문자메시지의 'https://goo.gl/dcVbWS'는 실제 URL을 '구글 단축 URL' 서비스를 이용해서 짧게 만든 것이다. 이 url은 PC에서 클릭하면 해당 택배 앱 다운로드로 이동한다. 혹시라도 URL이 공개되었을 때 발견을 어렵게 하기 위한 것으로 보인다. 하지만, 스마트폰 등 모바일 화면에서 클릭하면 피싱 사이트로 이동하게 된다.
피싱 URL은 얼마나 걸려들었을까? 클릭 현황 확인
- 단축 URL의 분석 현황 보기 >> https://goo.gl/dcVbWS+
'https://goo.gl/dcVbWS' URL의 실제 주소는 무엇일까? 방법은 간단하다. 구글 단축 URL은 뒤에 '+'를 붙여주면 해당 단축 URL 의 분석 현황을 볼 수 있는 페이지로 이동하게 된다.
'구글 단축 URL' 서비스에서 해당 URL의 이용 정보를 확인해 보았다. 이 정보는 누구가 확인이 가능하며, 'bit.ly'에서 만든 단축 URL도 같은 방식으로 분석 정보를 확인할 수 있다.
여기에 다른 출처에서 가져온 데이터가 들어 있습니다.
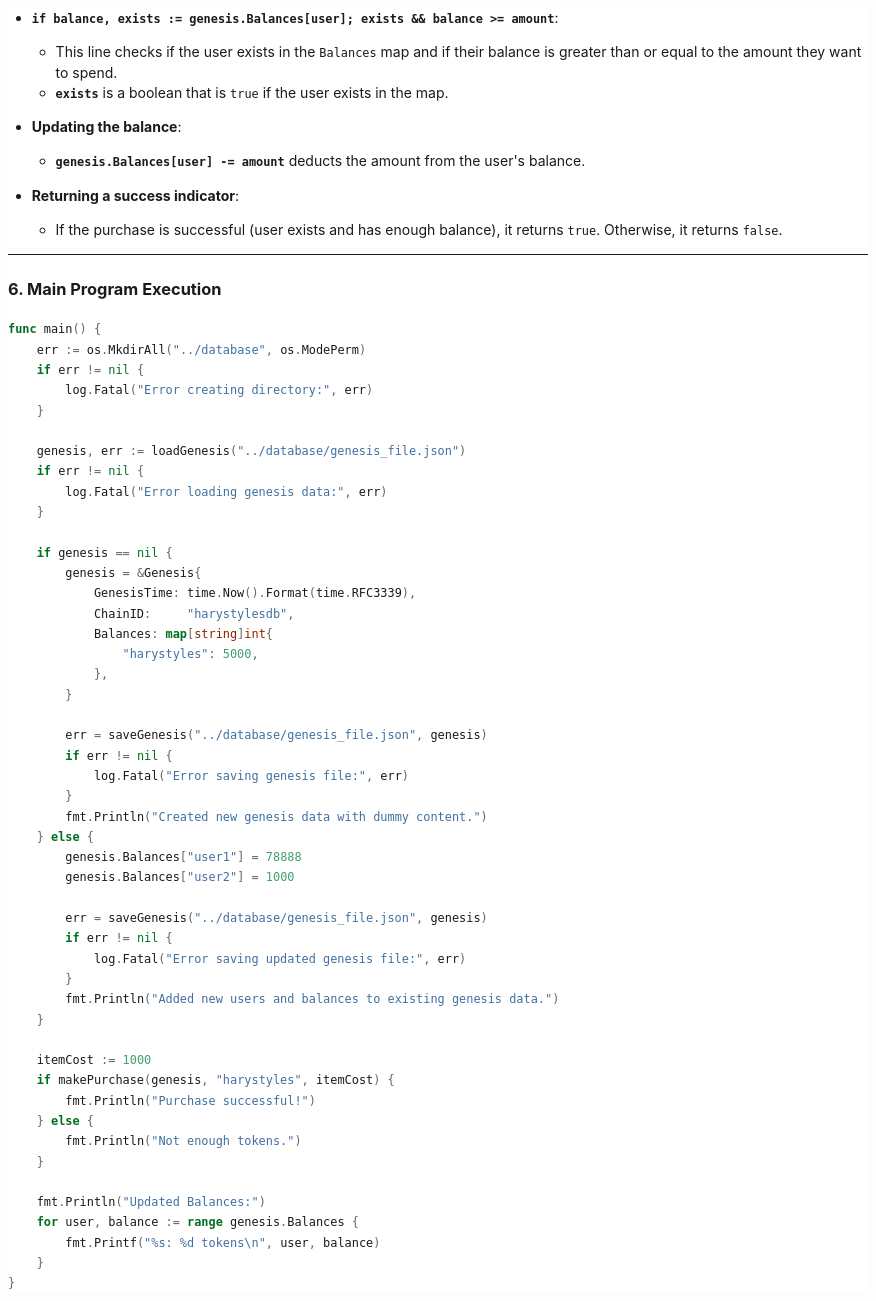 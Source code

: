- **`if balance, exists := genesis.Balances[user]; exists && balance >= amount`**:
  - This line checks if the user exists in the `Balances` map and if their balance is greater than or equal to the amount they want to spend.
  - **`exists`** is a boolean that is `true` if the user exists in the map.

- **Updating the balance**:
  - **`genesis.Balances[user] -= amount`** deducts the amount from the user's balance.

- **Returning a success indicator**:
  - If the purchase is successful (user exists and has enough balance), it returns `true`. Otherwise, it returns `false`.

---

### 6. Main Program Execution

```go
func main() {
	err := os.MkdirAll("../database", os.ModePerm)
	if err != nil {
		log.Fatal("Error creating directory:", err)
	}

	genesis, err := loadGenesis("../database/genesis_file.json")
	if err != nil {
		log.Fatal("Error loading genesis data:", err)
	}

	if genesis == nil {
		genesis = &Genesis{
			GenesisTime: time.Now().Format(time.RFC3339),
			ChainID:     "harystylesdb",
			Balances: map[string]int{
				"harystyles": 5000,
			},
		}

		err = saveGenesis("../database/genesis_file.json", genesis)
		if err != nil {
			log.Fatal("Error saving genesis file:", err)
		}
		fmt.Println("Created new genesis data with dummy content.")
	} else {
		genesis.Balances["user1"] = 78888
		genesis.Balances["user2"] = 1000

		err = saveGenesis("../database/genesis_file.json", genesis)
		if err != nil {
			log.Fatal("Error saving updated genesis file:", err)
		}
		fmt.Println("Added new users and balances to existing genesis data.")
	}

	itemCost := 1000
	if makePurchase(genesis, "harystyles", itemCost) {
		fmt.Println("Purchase successful!")
	} else {
		fmt.Println("Not enough tokens.")
	}

	fmt.Println("Updated Balances:")
	for user, balance := range genesis.Balances {
		fmt.Printf("%s: %d tokens\n", user, balance)
	}
}
``` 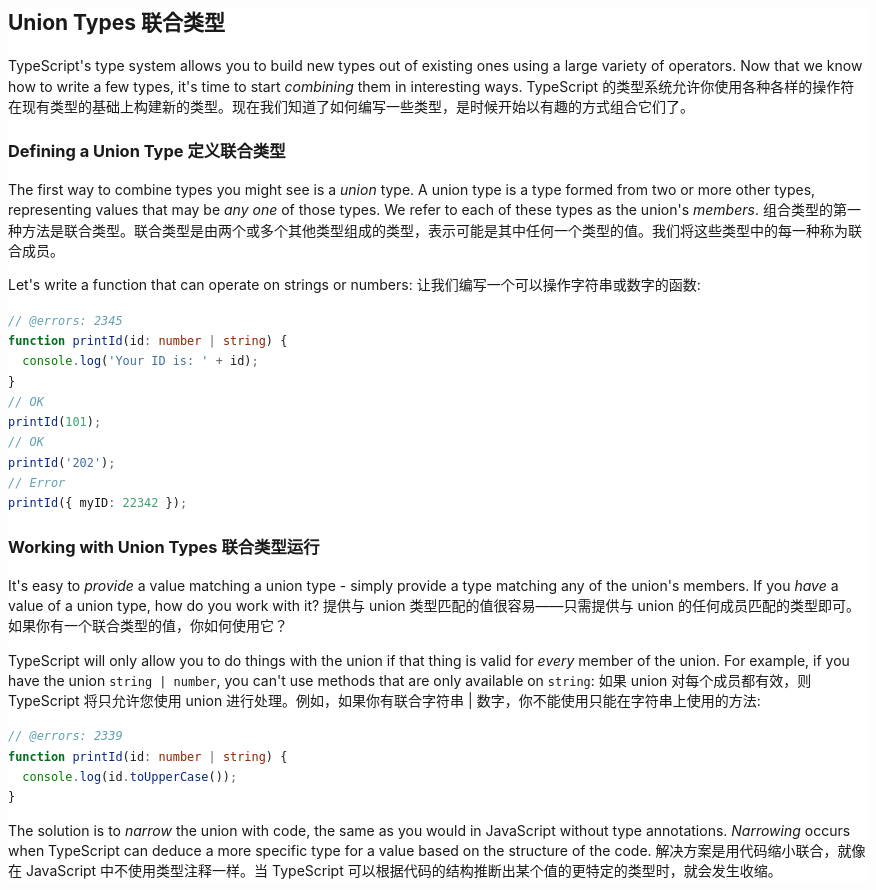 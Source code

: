 ## Union Types 联合类型

TypeScript's type system allows you to build new types out of existing ones using a large variety of operators.
Now that we know how to write a few types, it's time to start _combining_ them in interesting ways.
TypeScript 的类型系统允许你使用各种各样的操作符在现有类型的基础上构建新的类型。现在我们知道了如何编写一些类型，是时候开始以有趣的方式组合它们了。

### Defining a Union Type 定义联合类型

The first way to combine types you might see is a _union_ type.
A union type is a type formed from two or more other types, representing values that may be _any one_ of those types.
We refer to each of these types as the union's _members_.
组合类型的第一种方法是联合类型。联合类型是由两个或多个其他类型组成的类型，表示可能是其中任何一个类型的值。我们将这些类型中的每一种称为联合成员。

Let's write a function that can operate on strings or numbers:
让我们编写一个可以操作字符串或数字的函数:

```ts twoslash
// @errors: 2345
function printId(id: number | string) {
  console.log('Your ID is: ' + id);
}
// OK
printId(101);
// OK
printId('202');
// Error
printId({ myID: 22342 });
```

### Working with Union Types 联合类型运行

It's easy to _provide_ a value matching a union type - simply provide a type matching any of the union's members.
If you _have_ a value of a union type, how do you work with it?
提供与 union 类型匹配的值很容易——只需提供与 union 的任何成员匹配的类型即可。如果你有一个联合类型的值，你如何使用它？

TypeScript will only allow you to do things with the union if that thing is valid for _every_ member of the union.
For example, if you have the union `string | number`, you can't use methods that are only available on `string`:
如果 union 对每个成员都有效，则 TypeScript 将只允许您使用 union 进行处理。例如，如果你有联合字符串 | 数字，你不能使用只能在字符串上使用的方法:

```ts twoslash
// @errors: 2339
function printId(id: number | string) {
  console.log(id.toUpperCase());
}
```

The solution is to _narrow_ the union with code, the same as you would in JavaScript without type annotations.
_Narrowing_ occurs when TypeScript can deduce a more specific type for a value based on the structure of the code.
解决方案是用代码缩小联合，就像在 JavaScript 中不使用类型注释一样。当 TypeScript 可以根据代码的结构推断出某个值的更特定的类型时，就会发生收缩。

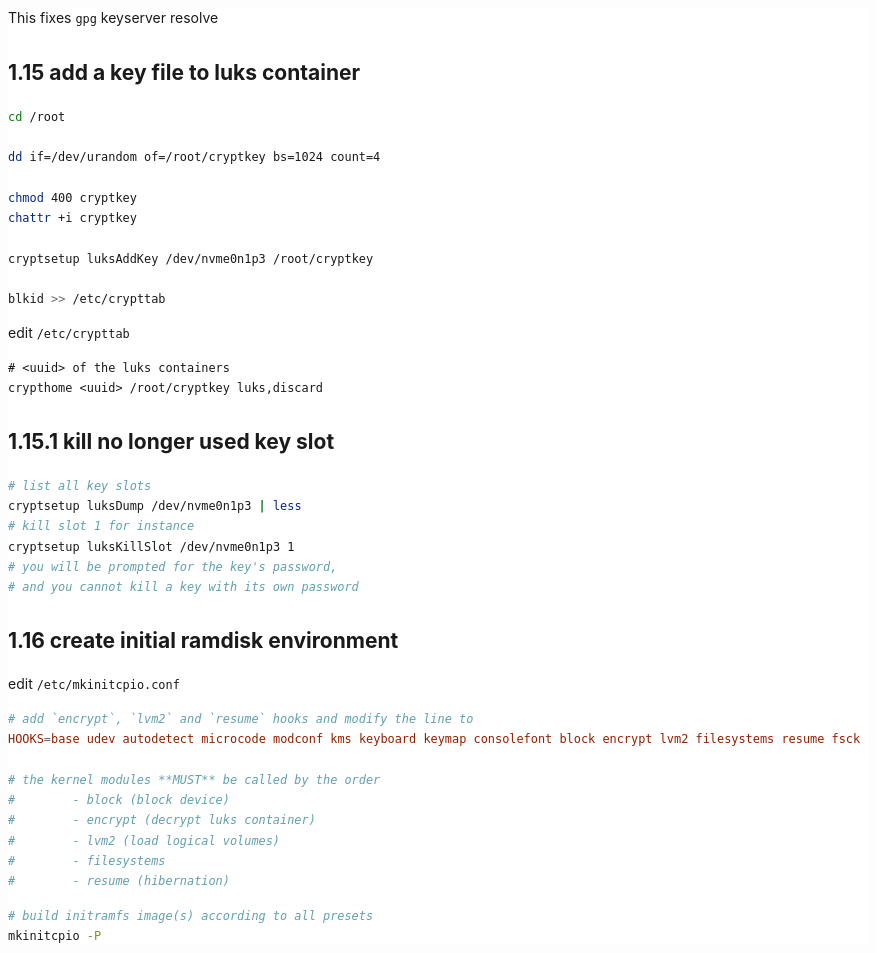 This fixes `gpg` keyserver resolve

## 1.15 add a key file to luks container
```sh
cd /root

dd if=/dev/urandom of=/root/cryptkey bs=1024 count=4

chmod 400 cryptkey
chattr +i cryptkey

cryptsetup luksAddKey /dev/nvme0n1p3 /root/cryptkey

blkid >> /etc/crypttab
```

edit `/etc/crypttab`
```/etc/crypttab
# <uuid> of the luks containers
crypthome <uuid> /root/cryptkey luks,discard
```

## 1.15.1 kill no longer used key slot
```sh
# list all key slots
cryptsetup luksDump /dev/nvme0n1p3 | less
# kill slot 1 for instance
cryptsetup luksKillSlot /dev/nvme0n1p3 1
# you will be prompted for the key's password,
# and you cannot kill a key with its own password
```

## 1.16 create initial ramdisk environment
edit `/etc/mkinitcpio.conf`
```/etc/mkinitcpio.conf
# add `encrypt`, `lvm2` and `resume` hooks and modify the line to
HOOKS=base udev autodetect microcode modconf kms keyboard keymap consolefont block encrypt lvm2 filesystems resume fsck

# the kernel modules **MUST** be called by the order
#        - block (block device)
#        - encrypt (decrypt luks container)
#        - lvm2 (load logical volumes)
#        - filesystems
#        - resume (hibernation)
```

```sh
# build initramfs image(s) according to all presets
mkinitcpio -P
```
해당 피싱 URL의 클릭은 총 319회가 있었다. 이 중에서 몇명이 실제 피해를 입었는지는 알 수 없다. 이런 불법적인 수법이 엄청나게 일어나고 있다는 것을 생각하면 그 심각성은 상상을 초월할 것이다.
차트 우측 상단의 Timeframe 을 week로 변경하고보니, 2017년 2월 18일 오전 11시에 244회의 클릭이 있었다. 이 때 스팸 문자를 발송한 것으로 보이고 대부분 받은 즉시 해당 URL을 클릭한 것으로 보인다. 그리고, 같은날 오후 5시에 2회의 클릭이 있었고 그 후로는 거의 이용이 없었다.
이것으로보면 스팸 문자는 발송 후 하루 이내에 생명력을 다한다는 것을 알 수 있다.
해당 URL의 접속 정보를 보니 98.4%인 거의 대부분이 알수 없는 곳(unknown)에서 접속했다. 문자메시지를 클릭해서 접속했으니 접속한 곳을 알 수 없다는 것은 당연하다. 네이버 모바일과 구글을 통해서 아주 적은 접속이 있었지만 이것은 이 작업을 한 사람 또는 나 같은 사람이 접속한 것일 거다.
접속한 웹브라우저는 크롬 214회, , 사파리 48회, 모바일 사파리 30회, 삼성스마트폰 브라우저 25회 등이다. 문자를 클릭한 후 해당 스마트폰에서 주로 사용하는 웹브라우저를 통해서 접속을 한 것이다.
접속 국가를 보면 한국 231회, 일본 4회, 필리필 1회로 나타난다. 국내 사용자를 타깃으로 문자를 보낸 것이고, 일부 해외에 거주하는 사람 일부가 클릭한 것이다. 접속 플랫폼은 스마트폰의 운영체제를 보여주는 것이다.
스팸문자의 피싱 URL 도메인네임 확인, 정상이 아니다!!
해당 단축 URL의 분석 현황에 들어가보니 실제 주소는 'oapsk.szwra.com'로 파악된다. 해당 주소의 도메인네임 'szwra.com'의 정보를 확인해보니 이상한 점이 많아 보인다. (KISA 한국인터넷진흥원 WHOIS 조회)
- Domain Name: szwra.com
- Registrar URL: http://www.oray.com
- Updated Date: 2017-02-17T12:21:08Z
- Creation Date: 2017-02-17T12:21:08Z
- Registrar: SHANGHAI BEST ORAY INFORMATION S&T CO., LTD.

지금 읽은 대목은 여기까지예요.